TASK BRIEF ▸
Exclude all pictures, then write out exactly the lines below from the first one through the line with "charge for storage?</span></span>".

##### EXTRACTED RECORDS

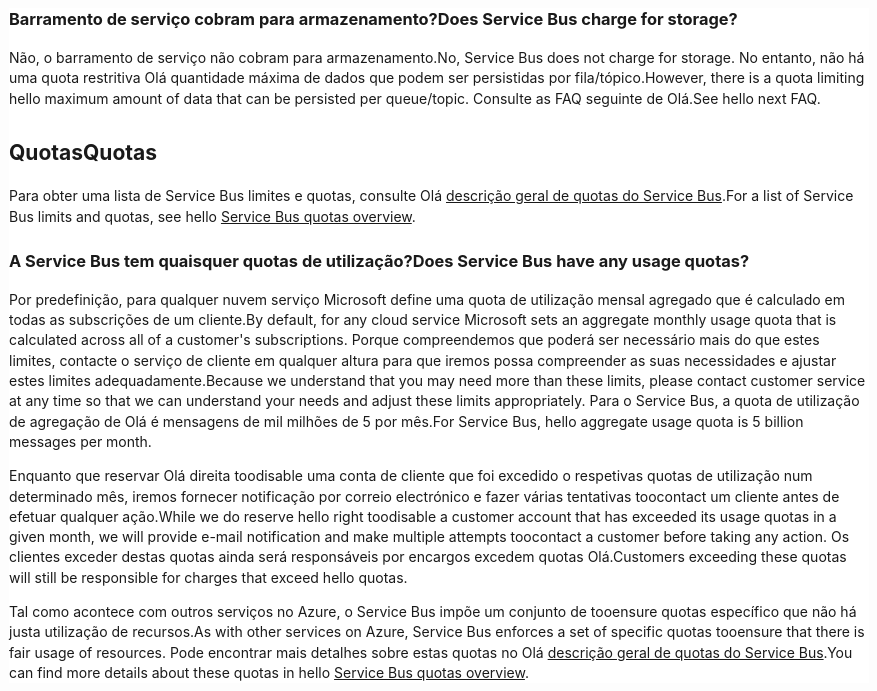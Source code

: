 ### <a name="does-service-bus-charge-for-storage"></a><span data-ttu-id="6abd1-149">Barramento de serviço cobram para armazenamento?</span><span class="sxs-lookup"><span data-stu-id="6abd1-149">Does Service Bus charge for storage?</span></span>
<span data-ttu-id="6abd1-150">Não, o barramento de serviço não cobram para armazenamento.</span><span class="sxs-lookup"><span data-stu-id="6abd1-150">No, Service Bus does not charge for storage.</span></span> <span data-ttu-id="6abd1-151">No entanto, não há uma quota restritiva Olá quantidade máxima de dados que podem ser persistidas por fila/tópico.</span><span class="sxs-lookup"><span data-stu-id="6abd1-151">However, there is a quota limiting hello maximum amount of data that can be persisted per queue/topic.</span></span> <span data-ttu-id="6abd1-152">Consulte as FAQ seguinte de Olá.</span><span class="sxs-lookup"><span data-stu-id="6abd1-152">See hello next FAQ.</span></span>

## <a name="quotas"></a><span data-ttu-id="6abd1-153">Quotas</span><span class="sxs-lookup"><span data-stu-id="6abd1-153">Quotas</span></span>

<span data-ttu-id="6abd1-154">Para obter uma lista de Service Bus limites e quotas, consulte Olá [descrição geral de quotas do Service Bus][Quotas overview].</span><span class="sxs-lookup"><span data-stu-id="6abd1-154">For a list of Service Bus limits and quotas, see hello [Service Bus quotas overview][Quotas overview].</span></span>

### <a name="does-service-bus-have-any-usage-quotas"></a><span data-ttu-id="6abd1-155">A Service Bus tem quaisquer quotas de utilização?</span><span class="sxs-lookup"><span data-stu-id="6abd1-155">Does Service Bus have any usage quotas?</span></span>
<span data-ttu-id="6abd1-156">Por predefinição, para qualquer nuvem serviço Microsoft define uma quota de utilização mensal agregado que é calculado em todas as subscrições de um cliente.</span><span class="sxs-lookup"><span data-stu-id="6abd1-156">By default, for any cloud service Microsoft sets an aggregate monthly usage quota that is calculated across all of a customer's subscriptions.</span></span> <span data-ttu-id="6abd1-157">Porque compreendemos que poderá ser necessário mais do que estes limites, contacte o serviço de cliente em qualquer altura para que iremos possa compreender as suas necessidades e ajustar estes limites adequadamente.</span><span class="sxs-lookup"><span data-stu-id="6abd1-157">Because we understand that you may need more than these limits, please contact customer service at any time so that we can understand your needs and adjust these limits appropriately.</span></span> <span data-ttu-id="6abd1-158">Para o Service Bus, a quota de utilização de agregação de Olá é mensagens de mil milhões de 5 por mês.</span><span class="sxs-lookup"><span data-stu-id="6abd1-158">For Service Bus, hello aggregate usage quota is 5 billion messages per month.</span></span>

<span data-ttu-id="6abd1-159">Enquanto que reservar Olá direita toodisable uma conta de cliente que foi excedido o respetivas quotas de utilização num determinado mês, iremos fornecer notificação por correio electrónico e fazer várias tentativas toocontact um cliente antes de efetuar qualquer ação.</span><span class="sxs-lookup"><span data-stu-id="6abd1-159">While we do reserve hello right toodisable a customer account that has exceeded its usage quotas in a given month, we will provide e-mail notification and make multiple attempts toocontact a customer before taking any action.</span></span> <span data-ttu-id="6abd1-160">Os clientes exceder destas quotas ainda será responsáveis por encargos excedem quotas Olá.</span><span class="sxs-lookup"><span data-stu-id="6abd1-160">Customers exceeding these quotas will still be responsible for charges that exceed hello quotas.</span></span>

<span data-ttu-id="6abd1-161">Tal como acontece com outros serviços no Azure, o Service Bus impõe um conjunto de tooensure quotas específico que não há justa utilização de recursos.</span><span class="sxs-lookup"><span data-stu-id="6abd1-161">As with other services on Azure, Service Bus enforces a set of specific quotas tooensure that there is fair usage of resources.</span></span> <span data-ttu-id="6abd1-162">Pode encontrar mais detalhes sobre estas quotas no Olá [descrição geral de quotas do Service Bus][Quotas overview].</span><span class="sxs-lookup"><span data-stu-id="6abd1-162">You can find more details about these quotas in hello [Service Bus quotas overview][Quotas overview].</span></span>


[Best practices for performance improvements using Service Bus]: service-bus-performance-improvements.md
[Best practices for insulating applications against Service Bus outages and disasters]: service-bus-outages-disasters.md
[Pricing overview]: https://azure.microsoft.com/pricing/details/service-bus/
[Quotas overview]: service-bus-quotas.md
[Exceptions overview]: service-bus-messaging-exceptions.md
[Shared Access Signatures]: service-bus-sas.md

##########

WRITTEN RESPONSE ▸
Source code

: ### <a name="does-service-bus-charge-for-storage"></a><span data-ttu-id="6abd1-149">Barramento de serviço cobram para armazenamento?</span><span class="sxs-lookup"><span data-stu-id="6abd1-149">Does Service Bus charge for storage?</span></span>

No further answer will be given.